Monday and Tuesday will see a flurry of activity on campus as incoming students attend New Student Orientation (NSO).
This year, NSO will include Commencement, an official welcome to new students taking place at 10:30 a.m. Monday morning in the 1st Choice Savings Centre. Commencement was created as a way to help students mark the start of their post-secondary education at the U of L. Each student attending will receive a commemorative coin that signifies his or her membership in the U of L student community.
U of L President and Vice-Chancellor Mike Mahon looks forward to welcoming new students at Commencement, where students will learn about the history and symbols associated with the U of L.
“As our students begin their academic journey, we hope that Commencement will introduce them to the U of L community and mark the start of their experience here,” says Mahon.

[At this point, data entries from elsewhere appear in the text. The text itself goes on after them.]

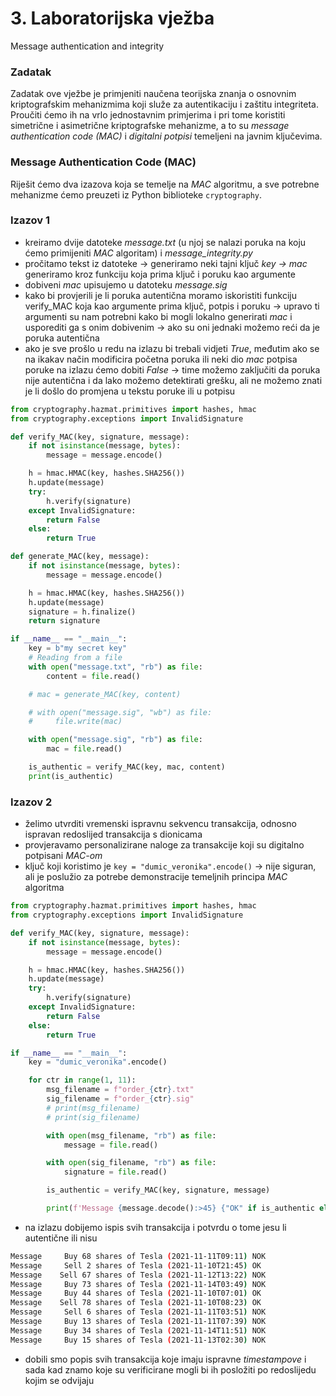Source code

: # 3. Laboratorijska vježba

Message authentication and integrity

### Zadatak

Zadatak ove vježbe je primjeniti naučena teorijska znanja o osnovnim kriptografskim mehanizmima koji služe za autentikaciju i zaštitu integriteta. Proučiti ćemo ih na vrlo jednostavnim primjerima i pri tome koristiti simetrične i asimetrične kriptografske mehanizme, a to su *message authentication code (MAC)* i *digitalni potpisi* temeljeni na javnim ključevima.

### Message Authentication Code (MAC)

Riješit ćemo dva izazova koja se temelje na *MAC* algoritmu, a sve potrebne mehanizme ćemo preuzeti iz Python biblioteke `cryptography`.

### Izazov 1

- kreiramo dvije datoteke *message.txt* (u njoj se nalazi poruka na koju ćemo primijeniti *MAC* algoritam) i *message_integrity.py*
- pročitamo tekst iz datoteke → generiramo neki tajni ključ *key → mac* generiramo kroz funkciju koja prima ključ i poruku kao argumente
- dobiveni *mac* upisujemo u datoteku *message.sig*
- kako bi provjerili je li poruka autentična moramo iskoristiti funkciju verify_MAC koja kao argumente prima ključ, potpis i poruku → upravo ti argumenti su nam potrebni kako bi mogli lokalno generirati *mac* i usporediti ga s onim dobivenim → ako su oni jednaki možemo reći da je poruka autentična
- ako je sve prošlo u redu na izlazu bi trebali vidjeti *True*, međutim ako se na ikakav način modificira početna poruka ili neki dio *mac* potpisa poruke na izlazu ćemo dobiti *False* → time možemo zaključiti da poruka nije autentična i da lako možemo detektirati grešku, ali ne možemo znati je li došlo do promjena u tekstu poruke ili u potpisu

```python
from cryptography.hazmat.primitives import hashes, hmac
from cryptography.exceptions import InvalidSignature

def verify_MAC(key, signature, message):
    if not isinstance(message, bytes):
        message = message.encode()

    h = hmac.HMAC(key, hashes.SHA256())
    h.update(message)
    try:
        h.verify(signature)
    except InvalidSignature:
        return False
    else:
        return True

def generate_MAC(key, message):
    if not isinstance(message, bytes):
        message = message.encode()

    h = hmac.HMAC(key, hashes.SHA256())
    h.update(message)
    signature = h.finalize()
    return signature

if __name__ == "__main__":
    key = b"my secret key"
    # Reading from a file
    with open("message.txt", "rb") as file:
        content = file.read()   

    # mac = generate_MAC(key, content)

    # with open("message.sig", "wb") as file:
    #     file.write(mac)

    with open("message.sig", "rb") as file:
        mac = file.read()

    is_authentic = verify_MAC(key, mac, content)
    print(is_authentic)
```

### Izazov 2

- želimo utvrditi vremenski ispravnu sekvencu transakcija, odnosno ispravan redoslijed transakcija s dionicama
- provjeravamo personalizirane naloge za transakcije koji su digitalno potpisani *MAC-om*
- ključ koji koristimo je `key = "dumic_veronika".encode()` → nije siguran, ali je poslužio za potrebe demonstracije temeljnih principa *MAC* algoritma

```python
from cryptography.hazmat.primitives import hashes, hmac
from cryptography.exceptions import InvalidSignature

def verify_MAC(key, signature, message):
    if not isinstance(message, bytes):
        message = message.encode()

    h = hmac.HMAC(key, hashes.SHA256())
    h.update(message)
    try:
        h.verify(signature)
    except InvalidSignature:
        return False
    else:
        return True

if __name__ == "__main__":
    key = "dumic_veronika".encode()

    for ctr in range(1, 11):
        msg_filename = f"order_{ctr}.txt"
        sig_filename = f"order_{ctr}.sig"    
        # print(msg_filename)
        # print(sig_filename)

        with open(msg_filename, "rb") as file:
            message = file.read()

        with open(sig_filename, "rb") as file:
            signature = file.read()

        is_authentic = verify_MAC(key, signature, message)

        print(f'Message {message.decode():>45} {"OK" if is_authentic else "NOK":<6}')
```

- na izlazu dobijemo ispis svih transakcija i potvrdu o tome jesu li autentične ili nisu

```bash
Message     Buy 68 shares of Tesla (2021-11-11T09:11) NOK
Message     Sell 2 shares of Tesla (2021-11-10T21:45) OK
Message    Sell 67 shares of Tesla (2021-11-12T13:22) NOK
Message     Buy 73 shares of Tesla (2021-11-14T03:49) NOK
Message     Buy 44 shares of Tesla (2021-11-10T07:01) OK
Message    Sell 78 shares of Tesla (2021-11-10T08:23) OK
Message     Sell 6 shares of Tesla (2021-11-11T03:51) NOK
Message     Buy 13 shares of Tesla (2021-11-11T07:39) NOK
Message     Buy 34 shares of Tesla (2021-11-14T11:51) NOK
Message     Buy 15 shares of Tesla (2021-11-13T02:30) NOK
```

- dobili smo popis svih transakcija koje imaju ispravne *timestampove* i sada kad znamo koje su verificirane mogli bi ih posložiti po redoslijedu kojim se odvijaju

Students and their families will have a variety of sessions to choose from as part of NSO activities, including a Personal Orientation for Students, a Connect the Dots session for transfer students, or a Family Orientation. The complete NSO schedule is available online.
Preliminary projections indicate the U of L will welcome approximately 2,300 new students to its three campuses in Lethbridge, Calgary and Edmonton this September. They will join more than 6,000 returning students.
Enrolment in the nursing and education programs continues to be strong and both programs will be at capacity. Next fall, the Faculty of Health Sciences will admit students to its new aboriginal health major. The Faculty of Education has admitted 36 more students into its two-year program, making for more than 250 students overall. Over the next two years, the Faculty has agreed to admit 36 more students every other year.
The Faculty of Arts and Sciences has worked hard over the past year to create relationships with colleges in Alberta and British Columbia to facilitate the transfer of science students. That work will continue this year and in 2015, the Faculty plans to restart its first year Pre-Engineering program. Also in 2015, the Faculty plans to pilot a special liberal education program focused on water, sustainability and equality for a select cohort of students.
In addition, the U of L saw record numbers of applications to Graduate Studies after it implemented an online application and review system last year. Current data shows that offers and accepted offers are up this year and this is a positive sign for the U of L’s position as a comprehensive university.
The influx of students has a demonstrable effect on the entire city as they rent accommodation, consume services and work at part-time jobs. While the city certainly benefits from their presence in town, the U of L also has an annual provincial economic impact of $1.2 billion, the majority of it in southern Alberta.
That impact will grow even more as the U of L’s Destination Project becomes reality. Extensive planning has already been done on the project, which includes the construction of a new academic building, the revitalization of University Hall and the construction of a new energy centre for the University. The design phase will continue this year and the public will be invited to see our progress to date sometime in September.
“We are always trying to serve our students better and the Destination Project is one more way we can accomplish this goal,” says Mahon. “As the fall semester starts, we look forward to a positive and productive year.”